**TASK INSTRUCTIONS:**
Set down the entries that follow exactly as written, leaving out any images.

**DATASET CONTENT:**
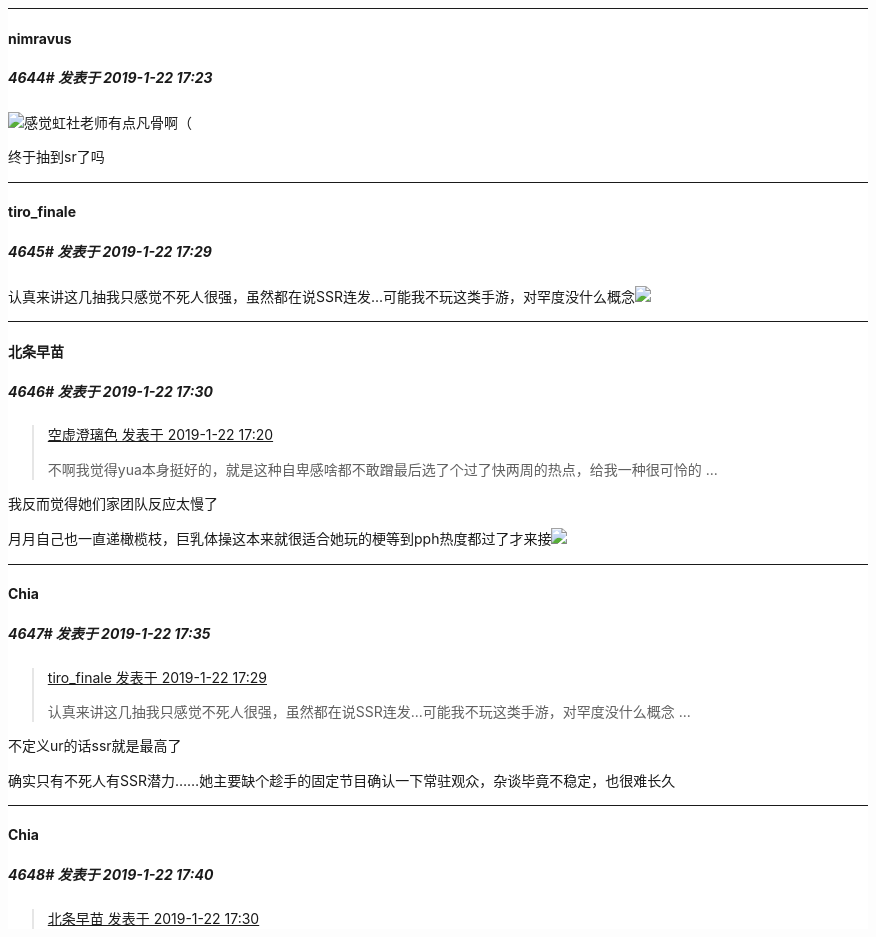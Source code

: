 
*****

####  nimravus  
##### 4644#       发表于 2019-1-22 17:23


<img src="https://static.saraba1st.com/image/smiley/face2017/009.gif" referrerpolicy="no-referrer">感觉虹社老师有点凡骨啊（

终于抽到sr了吗


*****

####  tiro_finale  
##### 4645#       发表于 2019-1-22 17:29


认真来讲这几抽我只感觉不死人很强，虽然都在说SSR连发...可能我不玩这类手游，对罕度没什么概念<img src="https://static.saraba1st.com/image/smiley/face2017/068.png" referrerpolicy="no-referrer">


*****

####  北条早苗  
##### 4646#       发表于 2019-1-22 17:30


<blockquote><a href="httphttps://bbs.saraba1st.com/2b/forum.php?mod=redirect&amp;goto=findpost&amp;pid=42356319&amp;ptid=1801966" target="_blank">空虚澄璃色 发表于 2019-1-22 17:20</a>

不啊我觉得yua本身挺好的，就是这种自卑感啥都不敢蹭最后选了个过了快两周的热点，给我一种很可怜的 ...</blockquote>
我反而觉得她们家团队反应太慢了

月月自己也一直递橄榄枝，巨乳体操这本来就很适合她玩的梗等到pph热度都过了才来接<img src="https://static.saraba1st.com/image/smiley/face2017/068.png" referrerpolicy="no-referrer">


*****

####  Chia  
##### 4647#       发表于 2019-1-22 17:35


<blockquote><a href="httphttps://bbs.saraba1st.com/2b/forum.php?mod=redirect&amp;goto=findpost&amp;pid=42356439&amp;ptid=1801966" target="_blank">tiro_finale 发表于 2019-1-22 17:29</a>

认真来讲这几抽我只感觉不死人很强，虽然都在说SSR连发...可能我不玩这类手游，对罕度没什么概念 ...</blockquote>
不定义ur的话ssr就是最高了

确实只有不死人有SSR潜力……她主要缺个趁手的固定节目确认一下常驻观众，杂谈毕竟不稳定，也很难长久


*****

####  Chia  
##### 4648#       发表于 2019-1-22 17:40


<blockquote><a href="httphttps://bbs.saraba1st.com/2b/forum.php?mod=redirect&amp;goto=findpost&amp;pid=42356454&amp;ptid=1801966" target="_blank">北条早苗 发表于 2019-1-22 17:30</a>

**ANSWER AREA:**
Source code

: 
*****

####  nimravus  
##### 4644#       发表于 2019-1-22 17:23


<img src="https://static.saraba1st.com/image/smiley/face2017/009.gif" referrerpolicy="no-referrer">感觉虹社老师有点凡骨啊（

终于抽到sr了吗


*****

####  tiro_finale  
##### 4645#       发表于 2019-1-22 17:29


认真来讲这几抽我只感觉不死人很强，虽然都在说SSR连发...可能我不玩这类手游，对罕度没什么概念<img src="https://static.saraba1st.com/image/smiley/face2017/068.png" referrerpolicy="no-referrer">


*****

####  北条早苗  
##### 4646#       发表于 2019-1-22 17:30


<blockquote><a href="httphttps://bbs.saraba1st.com/2b/forum.php?mod=redirect&amp;goto=findpost&amp;pid=42356319&amp;ptid=1801966" target="_blank">空虚澄璃色 发表于 2019-1-22 17:20</a>

不啊我觉得yua本身挺好的，就是这种自卑感啥都不敢蹭最后选了个过了快两周的热点，给我一种很可怜的 ...</blockquote>
我反而觉得她们家团队反应太慢了

月月自己也一直递橄榄枝，巨乳体操这本来就很适合她玩的梗等到pph热度都过了才来接<img src="https://static.saraba1st.com/image/smiley/face2017/068.png" referrerpolicy="no-referrer">


*****

####  Chia  
##### 4647#       发表于 2019-1-22 17:35


<blockquote><a href="httphttps://bbs.saraba1st.com/2b/forum.php?mod=redirect&amp;goto=findpost&amp;pid=42356439&amp;ptid=1801966" target="_blank">tiro_finale 发表于 2019-1-22 17:29</a>

认真来讲这几抽我只感觉不死人很强，虽然都在说SSR连发...可能我不玩这类手游，对罕度没什么概念 ...</blockquote>
不定义ur的话ssr就是最高了

确实只有不死人有SSR潜力……她主要缺个趁手的固定节目确认一下常驻观众，杂谈毕竟不稳定，也很难长久


*****

####  Chia  
##### 4648#       发表于 2019-1-22 17:40


<blockquote><a href="httphttps://bbs.saraba1st.com/2b/forum.php?mod=redirect&amp;goto=findpost&amp;pid=42356454&amp;ptid=1801966" target="_blank">北条早苗 发表于 2019-1-22 17:30</a>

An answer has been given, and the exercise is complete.